══ EXERCISE INPUTS

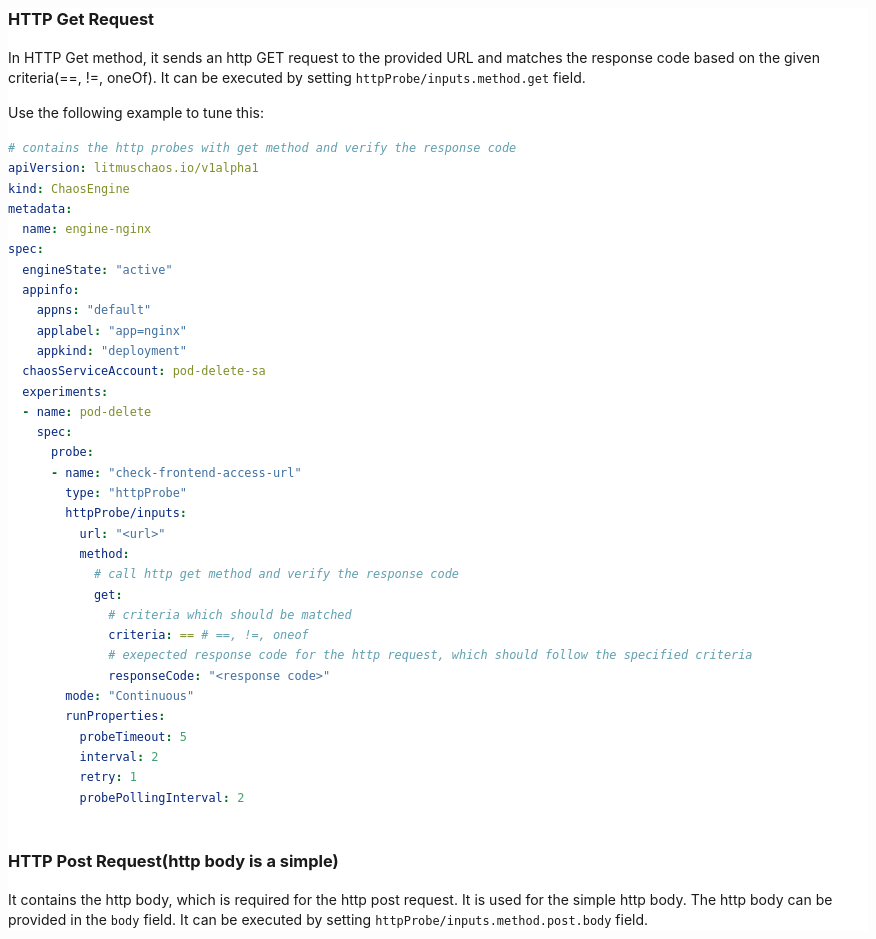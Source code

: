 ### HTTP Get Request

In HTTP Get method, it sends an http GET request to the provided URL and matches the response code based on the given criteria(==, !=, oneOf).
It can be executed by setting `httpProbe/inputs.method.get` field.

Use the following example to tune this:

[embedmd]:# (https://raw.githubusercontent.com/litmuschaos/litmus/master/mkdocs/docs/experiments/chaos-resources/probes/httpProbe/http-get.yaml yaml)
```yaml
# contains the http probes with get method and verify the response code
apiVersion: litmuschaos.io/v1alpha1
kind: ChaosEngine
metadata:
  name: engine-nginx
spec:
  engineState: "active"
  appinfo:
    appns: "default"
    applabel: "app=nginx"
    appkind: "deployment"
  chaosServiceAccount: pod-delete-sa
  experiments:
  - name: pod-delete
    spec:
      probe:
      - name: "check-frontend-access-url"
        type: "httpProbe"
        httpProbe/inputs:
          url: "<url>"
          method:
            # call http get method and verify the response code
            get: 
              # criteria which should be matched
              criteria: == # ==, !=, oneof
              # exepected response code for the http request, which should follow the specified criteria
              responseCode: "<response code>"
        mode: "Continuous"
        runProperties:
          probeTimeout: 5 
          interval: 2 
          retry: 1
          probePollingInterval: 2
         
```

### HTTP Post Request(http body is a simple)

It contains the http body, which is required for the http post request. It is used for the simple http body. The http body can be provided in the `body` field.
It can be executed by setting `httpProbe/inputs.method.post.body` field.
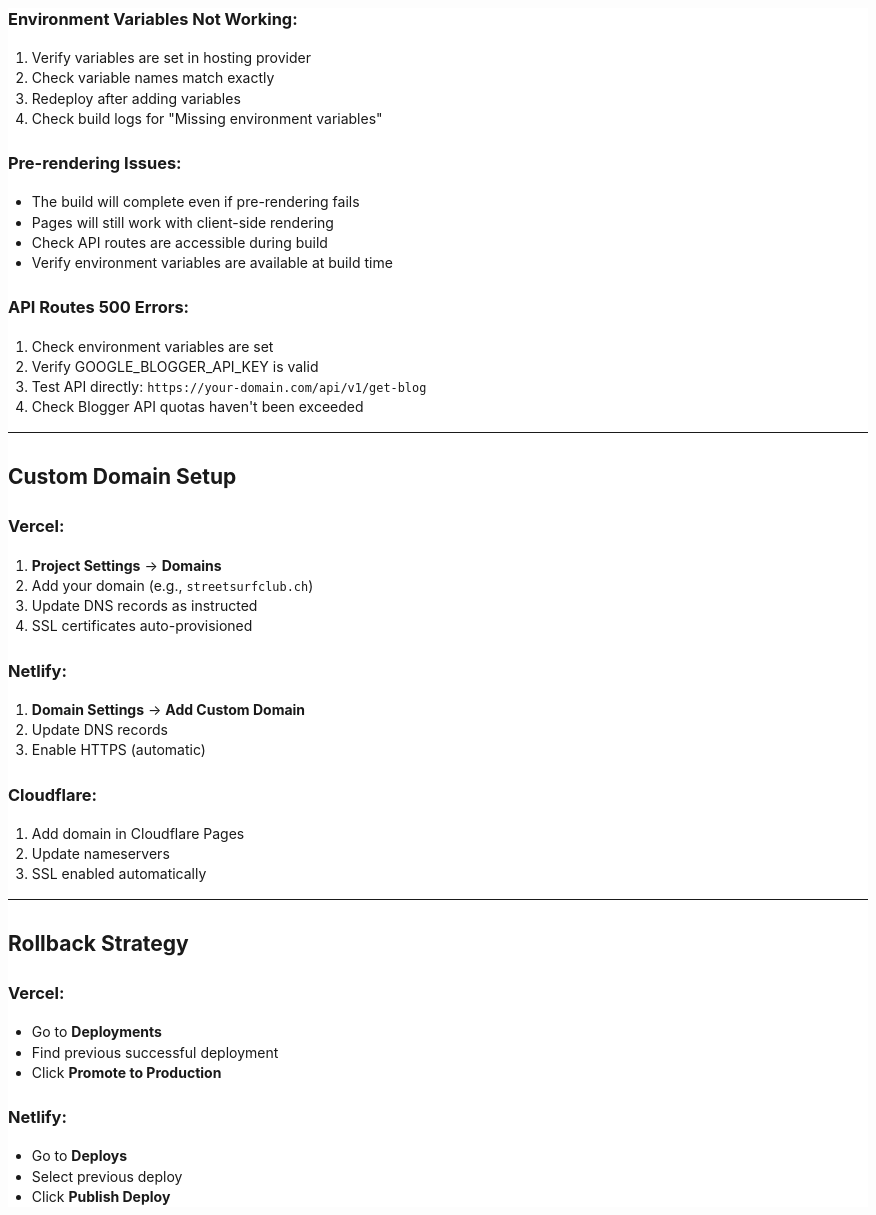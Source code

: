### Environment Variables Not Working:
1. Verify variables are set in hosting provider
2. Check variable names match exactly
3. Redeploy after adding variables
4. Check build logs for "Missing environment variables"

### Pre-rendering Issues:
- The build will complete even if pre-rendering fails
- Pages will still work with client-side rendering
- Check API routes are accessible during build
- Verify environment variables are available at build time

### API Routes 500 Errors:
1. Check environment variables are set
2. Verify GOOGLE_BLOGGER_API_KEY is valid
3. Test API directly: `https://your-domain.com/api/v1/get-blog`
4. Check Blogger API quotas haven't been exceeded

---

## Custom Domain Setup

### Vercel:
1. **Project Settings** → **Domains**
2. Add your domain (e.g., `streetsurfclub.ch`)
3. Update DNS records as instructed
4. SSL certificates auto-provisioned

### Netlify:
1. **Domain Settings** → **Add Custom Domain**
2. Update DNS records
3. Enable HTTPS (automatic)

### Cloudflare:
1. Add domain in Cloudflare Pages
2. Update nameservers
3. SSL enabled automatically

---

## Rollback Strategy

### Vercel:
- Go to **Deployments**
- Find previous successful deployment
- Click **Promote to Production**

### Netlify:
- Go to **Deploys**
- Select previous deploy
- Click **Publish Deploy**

════

EXERCISE INSTRUCTIONS:
Nothing but the lines with "nginx" should be returned, copied from the entries above.

WRITTEN RESPONSE:
  name: engine-nginx
    applabel: "app=nginx"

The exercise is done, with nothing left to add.